2026 American Academy of Neurology Abstract Website

Objective:

To evaluate whether a voice-interactive conversational agent powered by a large language model (LLM) can systematically elicit diagnostically relevant narratives from patients with suspected Alzheimer's disease and related dementias (ADRD) and informants, comparable to specialist-conducted interviews.

Background:

Early ADRD diagnosis requires comprehensive patient histories, yet time constraints often limit thorough symptom exploration, particularly outside specialty memory clinics with wait times exceeding one year. We developed a conversational agent to conduct structured interviews systematically covering approximately 70 symptoms across cognitive, behavioral, motor, and functional domains recommended by dementia specialists for assessment.

Design/Methods:

We conducted a within-subjects pilot study with 25 adults with suspected ADRD from a cognitive neurology clinic. Each participant completed both an agent-led interview and a separate clinician interview blinded to the agent interview.
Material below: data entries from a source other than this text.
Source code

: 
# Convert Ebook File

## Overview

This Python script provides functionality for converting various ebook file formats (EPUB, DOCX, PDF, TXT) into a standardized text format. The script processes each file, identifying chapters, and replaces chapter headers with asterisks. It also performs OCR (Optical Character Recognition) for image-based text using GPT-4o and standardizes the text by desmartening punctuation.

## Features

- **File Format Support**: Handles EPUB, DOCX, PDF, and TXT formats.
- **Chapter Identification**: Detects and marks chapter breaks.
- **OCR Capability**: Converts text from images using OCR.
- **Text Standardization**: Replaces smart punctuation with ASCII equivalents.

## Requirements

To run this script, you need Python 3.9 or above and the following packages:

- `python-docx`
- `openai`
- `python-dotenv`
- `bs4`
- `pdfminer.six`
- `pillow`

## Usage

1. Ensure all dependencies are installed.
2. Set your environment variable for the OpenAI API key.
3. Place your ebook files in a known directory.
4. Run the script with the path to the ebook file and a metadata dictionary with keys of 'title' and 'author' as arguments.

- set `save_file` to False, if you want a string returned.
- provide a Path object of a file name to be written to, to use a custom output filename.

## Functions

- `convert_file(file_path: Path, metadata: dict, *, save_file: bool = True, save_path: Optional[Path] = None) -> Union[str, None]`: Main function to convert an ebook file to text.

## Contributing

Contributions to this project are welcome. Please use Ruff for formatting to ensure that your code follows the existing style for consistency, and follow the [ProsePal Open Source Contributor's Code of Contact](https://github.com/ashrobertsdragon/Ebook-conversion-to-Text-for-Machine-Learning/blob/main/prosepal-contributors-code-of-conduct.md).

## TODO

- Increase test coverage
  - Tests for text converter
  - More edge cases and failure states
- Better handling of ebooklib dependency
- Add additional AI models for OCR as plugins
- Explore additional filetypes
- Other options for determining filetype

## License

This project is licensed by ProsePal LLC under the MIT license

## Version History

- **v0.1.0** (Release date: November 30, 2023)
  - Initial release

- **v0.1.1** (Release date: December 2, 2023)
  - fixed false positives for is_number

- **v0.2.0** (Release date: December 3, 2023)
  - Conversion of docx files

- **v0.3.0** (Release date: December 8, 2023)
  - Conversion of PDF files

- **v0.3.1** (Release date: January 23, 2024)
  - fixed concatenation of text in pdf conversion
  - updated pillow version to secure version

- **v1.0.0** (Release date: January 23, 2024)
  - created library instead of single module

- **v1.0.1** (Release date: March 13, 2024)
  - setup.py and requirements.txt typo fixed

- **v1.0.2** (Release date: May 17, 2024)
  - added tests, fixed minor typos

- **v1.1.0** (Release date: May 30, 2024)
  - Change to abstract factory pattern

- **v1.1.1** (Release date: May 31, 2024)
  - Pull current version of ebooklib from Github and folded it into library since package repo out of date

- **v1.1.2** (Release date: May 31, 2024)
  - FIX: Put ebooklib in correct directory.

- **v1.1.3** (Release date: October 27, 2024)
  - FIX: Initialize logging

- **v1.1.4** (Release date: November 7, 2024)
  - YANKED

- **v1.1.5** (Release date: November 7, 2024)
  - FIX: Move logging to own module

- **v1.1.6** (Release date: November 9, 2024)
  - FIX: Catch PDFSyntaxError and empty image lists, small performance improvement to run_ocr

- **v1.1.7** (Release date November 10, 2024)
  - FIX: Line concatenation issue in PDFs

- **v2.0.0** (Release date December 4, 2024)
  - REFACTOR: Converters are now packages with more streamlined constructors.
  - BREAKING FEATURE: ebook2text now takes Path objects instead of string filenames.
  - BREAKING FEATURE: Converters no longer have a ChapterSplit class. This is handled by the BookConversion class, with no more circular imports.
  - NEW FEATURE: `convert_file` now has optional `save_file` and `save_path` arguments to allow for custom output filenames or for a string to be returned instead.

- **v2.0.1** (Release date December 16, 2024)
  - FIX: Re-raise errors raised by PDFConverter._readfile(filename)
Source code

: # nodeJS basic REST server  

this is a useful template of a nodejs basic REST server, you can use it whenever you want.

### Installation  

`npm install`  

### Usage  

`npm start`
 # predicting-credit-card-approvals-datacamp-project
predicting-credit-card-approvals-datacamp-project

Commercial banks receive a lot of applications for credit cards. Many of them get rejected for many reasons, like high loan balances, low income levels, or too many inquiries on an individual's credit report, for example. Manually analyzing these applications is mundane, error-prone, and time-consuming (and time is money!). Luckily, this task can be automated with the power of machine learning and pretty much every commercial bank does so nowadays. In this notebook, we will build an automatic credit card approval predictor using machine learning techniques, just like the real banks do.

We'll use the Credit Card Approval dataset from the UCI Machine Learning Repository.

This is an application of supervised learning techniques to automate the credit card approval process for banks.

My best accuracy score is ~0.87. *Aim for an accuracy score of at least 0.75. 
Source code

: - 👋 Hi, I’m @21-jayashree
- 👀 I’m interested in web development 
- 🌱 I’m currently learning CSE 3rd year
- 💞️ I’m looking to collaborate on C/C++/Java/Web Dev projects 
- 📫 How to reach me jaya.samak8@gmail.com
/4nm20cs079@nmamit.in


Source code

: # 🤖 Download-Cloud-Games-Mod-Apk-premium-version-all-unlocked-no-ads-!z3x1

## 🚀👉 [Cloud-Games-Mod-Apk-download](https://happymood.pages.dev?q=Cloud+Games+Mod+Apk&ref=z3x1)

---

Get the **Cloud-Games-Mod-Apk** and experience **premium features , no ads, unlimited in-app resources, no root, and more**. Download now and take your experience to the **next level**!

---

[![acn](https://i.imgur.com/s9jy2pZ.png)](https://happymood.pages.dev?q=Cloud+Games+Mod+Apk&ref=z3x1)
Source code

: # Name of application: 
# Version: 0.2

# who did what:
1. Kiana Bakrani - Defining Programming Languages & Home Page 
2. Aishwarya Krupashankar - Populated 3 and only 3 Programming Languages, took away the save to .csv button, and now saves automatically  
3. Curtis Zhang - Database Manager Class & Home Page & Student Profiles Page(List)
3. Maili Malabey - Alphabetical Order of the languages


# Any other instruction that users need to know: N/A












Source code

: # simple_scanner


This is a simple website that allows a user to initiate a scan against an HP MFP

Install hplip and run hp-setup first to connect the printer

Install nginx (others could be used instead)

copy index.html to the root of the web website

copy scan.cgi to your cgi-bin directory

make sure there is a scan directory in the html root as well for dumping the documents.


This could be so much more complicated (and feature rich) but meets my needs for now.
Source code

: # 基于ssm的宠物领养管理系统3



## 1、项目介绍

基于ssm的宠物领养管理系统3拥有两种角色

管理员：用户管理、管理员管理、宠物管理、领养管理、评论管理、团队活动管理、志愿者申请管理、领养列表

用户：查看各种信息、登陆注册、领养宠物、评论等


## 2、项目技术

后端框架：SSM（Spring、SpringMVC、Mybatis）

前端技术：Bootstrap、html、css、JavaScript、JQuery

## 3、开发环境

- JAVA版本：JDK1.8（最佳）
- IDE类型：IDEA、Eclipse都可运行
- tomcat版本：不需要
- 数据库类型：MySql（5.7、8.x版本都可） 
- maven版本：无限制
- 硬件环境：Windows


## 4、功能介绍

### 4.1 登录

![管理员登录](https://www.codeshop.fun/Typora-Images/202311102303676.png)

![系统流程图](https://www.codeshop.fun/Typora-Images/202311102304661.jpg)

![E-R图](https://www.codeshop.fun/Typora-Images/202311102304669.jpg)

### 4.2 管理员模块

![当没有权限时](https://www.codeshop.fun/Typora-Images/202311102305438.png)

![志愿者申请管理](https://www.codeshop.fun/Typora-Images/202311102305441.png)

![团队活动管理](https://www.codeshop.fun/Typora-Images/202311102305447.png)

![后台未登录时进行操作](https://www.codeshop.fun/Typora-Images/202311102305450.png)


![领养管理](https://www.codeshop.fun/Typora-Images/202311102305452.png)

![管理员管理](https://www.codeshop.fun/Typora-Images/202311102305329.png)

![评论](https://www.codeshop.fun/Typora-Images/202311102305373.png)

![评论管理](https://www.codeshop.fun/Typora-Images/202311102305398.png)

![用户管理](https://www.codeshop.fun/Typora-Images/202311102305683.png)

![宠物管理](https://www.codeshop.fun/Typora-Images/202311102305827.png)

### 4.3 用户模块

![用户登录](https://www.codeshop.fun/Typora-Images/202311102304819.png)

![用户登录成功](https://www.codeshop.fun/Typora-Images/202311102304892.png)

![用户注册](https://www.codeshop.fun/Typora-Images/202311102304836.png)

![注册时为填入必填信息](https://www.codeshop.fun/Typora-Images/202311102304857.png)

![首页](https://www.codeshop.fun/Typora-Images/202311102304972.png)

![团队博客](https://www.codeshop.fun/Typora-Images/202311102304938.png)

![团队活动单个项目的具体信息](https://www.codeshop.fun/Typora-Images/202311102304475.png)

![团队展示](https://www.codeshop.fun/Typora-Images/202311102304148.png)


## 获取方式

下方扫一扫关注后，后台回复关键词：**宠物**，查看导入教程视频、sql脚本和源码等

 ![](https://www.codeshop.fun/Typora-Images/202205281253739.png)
Both interviews were recorded and transcribed. Two dementia specialists pre-specified 32 high-yield symptoms from those elicited by the agent, further refined with clinic leadership to 21 core symptoms important for diagnosis or management. Symptoms were labeled in the agent and clinician transcripts by two annotators through consensus, with the clinician used as the benchmark. We evaluated symptom detection using sensitivity and specificity analyses, systematic coverage, ambiguity rates, and user experience surveys (n=19).

Results:

Participants: mean age 72±9.8 years; 67% female; 77% White, 20% Black, 3% Asian. The agent achieved 82% sensitivity (95% CI: 74-87%) and 91% specificity (95% CI: 84-95%) for symptom detection. Agent interviews showed more systematic coverage (median per-symptom not-discussed rate: 9.1% vs 22.7% for clinicians; p<0.01). Ambiguity rates were comparable (13.6% agent vs 17.6% clinician; p=0.064). User satisfaction was high; patients provided longer responses to the agent (39.5 vs 13.1 words/utterance).

Conclusions:

LLM-based conversational agents can systematically elicit complex ADRD symptoms with performance comparable to specialists, potentially serving as structured front-end tools to aid clinicians with diagnostic efficiency and increasing access.